Both of the above are LALR(1), the former is LL(1) and the latter is LL(4), but it could be made LL(1) by some factoring.

This would be a solution that is independent of special offerings as available by bison, or the lexer tool. I am looking forward to learning about what can be done from their part.

0
votes

This has one shift/reduce conflict:

%token A B C D SEP

%%

items
    : /* empty */
    | items_nonempty
    ;

items_nonempty
    : item
    | items_nonempty SEP item
    ;

item
    : opt_a B opt_c_d_list
    ;

opt_a
    :   /* Nothing */
    |   A SEP
    ;

opt_c_d_list
    :   /* Nothing */
    |   opt_c_d_list c_or_d
    ;

c_or_d
    :   SEP C
    |   SEP D
    ;

The opt_a rule alone changes the S/R count from 4 to 2. The residual problem is that the same SEP sepaerates a C or a D after the B, and Yacc can't look ahead. You would need a semantic check to outlaw 'B SEP D SEP C'; the rules above would allow that.
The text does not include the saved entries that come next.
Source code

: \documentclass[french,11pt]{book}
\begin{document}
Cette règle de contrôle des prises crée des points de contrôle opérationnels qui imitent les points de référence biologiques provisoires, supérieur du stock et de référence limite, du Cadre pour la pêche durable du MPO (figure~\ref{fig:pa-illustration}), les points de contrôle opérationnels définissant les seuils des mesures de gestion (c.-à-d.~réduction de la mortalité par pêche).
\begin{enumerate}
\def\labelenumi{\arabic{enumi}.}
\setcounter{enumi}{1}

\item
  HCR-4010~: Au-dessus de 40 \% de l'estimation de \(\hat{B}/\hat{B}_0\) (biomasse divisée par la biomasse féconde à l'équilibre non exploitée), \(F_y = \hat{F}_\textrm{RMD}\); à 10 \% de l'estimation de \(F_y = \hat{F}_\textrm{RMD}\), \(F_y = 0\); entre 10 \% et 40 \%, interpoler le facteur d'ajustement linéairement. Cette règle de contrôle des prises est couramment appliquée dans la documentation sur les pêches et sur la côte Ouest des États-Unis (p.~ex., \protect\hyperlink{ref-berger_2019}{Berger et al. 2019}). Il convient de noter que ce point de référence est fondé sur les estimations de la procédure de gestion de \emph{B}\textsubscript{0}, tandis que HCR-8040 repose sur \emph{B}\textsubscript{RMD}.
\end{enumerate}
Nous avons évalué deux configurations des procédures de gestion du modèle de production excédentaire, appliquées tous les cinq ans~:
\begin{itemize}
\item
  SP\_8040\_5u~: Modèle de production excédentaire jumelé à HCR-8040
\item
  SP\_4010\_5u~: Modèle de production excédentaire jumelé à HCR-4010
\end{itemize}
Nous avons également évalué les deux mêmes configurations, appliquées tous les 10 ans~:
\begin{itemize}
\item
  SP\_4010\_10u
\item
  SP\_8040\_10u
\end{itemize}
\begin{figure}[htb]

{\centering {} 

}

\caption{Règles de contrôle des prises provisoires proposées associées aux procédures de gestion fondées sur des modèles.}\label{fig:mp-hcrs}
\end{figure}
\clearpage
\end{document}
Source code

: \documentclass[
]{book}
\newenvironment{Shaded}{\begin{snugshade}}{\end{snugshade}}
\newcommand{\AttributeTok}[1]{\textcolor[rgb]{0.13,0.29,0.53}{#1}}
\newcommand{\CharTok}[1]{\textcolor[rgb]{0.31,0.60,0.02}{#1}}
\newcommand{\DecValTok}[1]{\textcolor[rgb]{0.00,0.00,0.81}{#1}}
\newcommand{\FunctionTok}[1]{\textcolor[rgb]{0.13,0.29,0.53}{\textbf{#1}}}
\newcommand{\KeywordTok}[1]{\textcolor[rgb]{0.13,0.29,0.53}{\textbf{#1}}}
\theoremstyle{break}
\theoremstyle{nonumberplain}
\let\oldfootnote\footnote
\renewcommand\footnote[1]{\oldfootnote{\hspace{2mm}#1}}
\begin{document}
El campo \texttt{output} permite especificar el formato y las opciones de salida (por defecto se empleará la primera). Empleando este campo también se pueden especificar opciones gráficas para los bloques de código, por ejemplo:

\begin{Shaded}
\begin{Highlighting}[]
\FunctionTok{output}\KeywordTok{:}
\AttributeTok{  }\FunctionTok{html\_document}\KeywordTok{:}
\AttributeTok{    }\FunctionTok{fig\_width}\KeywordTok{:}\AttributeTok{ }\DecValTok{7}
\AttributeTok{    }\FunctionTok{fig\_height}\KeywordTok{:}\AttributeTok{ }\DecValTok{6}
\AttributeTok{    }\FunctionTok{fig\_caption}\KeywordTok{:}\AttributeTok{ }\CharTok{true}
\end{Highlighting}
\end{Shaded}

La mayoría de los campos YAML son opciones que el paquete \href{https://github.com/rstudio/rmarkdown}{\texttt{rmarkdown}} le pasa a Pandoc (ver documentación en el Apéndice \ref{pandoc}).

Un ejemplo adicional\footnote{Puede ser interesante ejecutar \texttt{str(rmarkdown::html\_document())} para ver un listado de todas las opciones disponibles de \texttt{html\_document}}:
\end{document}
Can you consider modifying your tokenizer to return C on reading SEP C?, and D on reading SEP D? You might even use lexical feedback and a start condition in flex, so that on reading the B, you flip a switch so that SEP C is returned as just C, and SEP D is returned as just D. If this was possible, the following unambiguous grammar would work with no S/R conflicts:

%token A B C D SEP

%%

items
    : /* empty */
    | items_nonempty
    ;

items_nonempty
    : item
    | items_nonempty SEP item
    ;

item
    : opt_a B opt_c opt_d
    ;

opt_a
    :   /* Nothing */
    |   A SEP
    ;

opt_c
    :   /* Nothing */
    |   C
    ;

opt_d
    :   /* Nothing */
    |   D
    ;
0
votes

You can include the SEP following your other tokens into a single rule. Written very concisely, your grammer could be expressed like this:

%token A B C D SEP
%%
items : /* empty */ | item | itemsSEP item ;
item : a B | a b C | a b c D ;
itemsSEP : itemSEP | itemsSEP itemSEP ;
itemSEP : a b c d ;
a : /* empty */ | A SEP ;
b : B SEP ;
c : /* empty */ | C SEP ;
d : /* empty */ | D SEP ;

So now I have itemSEP for an item followed by a separator, but item for the last one which is not followed by a separator. Those are made up from the lower-case single-letter non-terminals which each include the following separator as well, and take care of some arguments being optional. Only the last argument to item is always a raw terminal, as there won't be a separator following that one.

With the grammar expressed in this way, you won't run into any shift-reduce conflicts, as the grammar now is LALR(1). At every step, it will know exactly what reduction to apply, even if the main point of that rule is getting rid of one SEP so we can look one token further ahead.